Collected data:

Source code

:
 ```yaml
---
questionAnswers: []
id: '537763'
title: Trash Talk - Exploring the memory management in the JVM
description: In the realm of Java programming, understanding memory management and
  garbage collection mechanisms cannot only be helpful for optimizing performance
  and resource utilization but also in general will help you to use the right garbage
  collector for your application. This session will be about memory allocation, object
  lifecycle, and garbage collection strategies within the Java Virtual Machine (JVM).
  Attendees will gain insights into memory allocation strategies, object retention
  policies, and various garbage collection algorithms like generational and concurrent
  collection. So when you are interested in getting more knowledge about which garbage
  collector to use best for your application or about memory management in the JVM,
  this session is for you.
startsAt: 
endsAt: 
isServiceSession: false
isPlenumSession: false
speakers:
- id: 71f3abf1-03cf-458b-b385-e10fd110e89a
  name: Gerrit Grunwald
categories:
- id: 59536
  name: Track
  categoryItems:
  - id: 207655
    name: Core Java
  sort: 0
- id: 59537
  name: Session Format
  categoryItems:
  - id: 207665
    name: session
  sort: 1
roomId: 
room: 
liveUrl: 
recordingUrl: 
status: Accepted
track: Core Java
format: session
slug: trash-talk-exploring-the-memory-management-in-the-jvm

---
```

YOUR GOAL >>
Repeat the data in its entirety, character for character.

WORKED SOLUTION >>
Source code

:
 ```yaml
---
questionAnswers: []
id: '537763'
title: Trash Talk - Exploring the memory management in the JVM
description: In the realm of Java programming, understanding memory management and
  garbage collection mechanisms cannot only be helpful for optimizing performance
  and resource utilization but also in general will help you to use the right garbage
  collector for your application. This session will be about memory allocation, object
  lifecycle, and garbage collection strategies within the Java Virtual Machine (JVM).
  Attendees will gain insights into memory allocation strategies, object retention
  policies, and various garbage collection algorithms like generational and concurrent
  collection. So when you are interested in getting more knowledge about which garbage
  collector to use best for your application or about memory management in the JVM,
  this session is for you.
startsAt: 
endsAt: 
isServiceSession: false
isPlenumSession: false
speakers:
- id: 71f3abf1-03cf-458b-b385-e10fd110e89a
  name: Gerrit Grunwald
categories:
- id: 59536
  name: Track
  categoryItems:
  - id: 207655
    name: Core Java
  sort: 0
- id: 59537
  name: Session Format
  categoryItems:
  - id: 207665
    name: session
  sort: 1
roomId: 
room: 
liveUrl: 
recordingUrl: 
status: Accepted
track: Core Java
format: session
slug: trash-talk-exploring-the-memory-management-in-the-jvm

---
```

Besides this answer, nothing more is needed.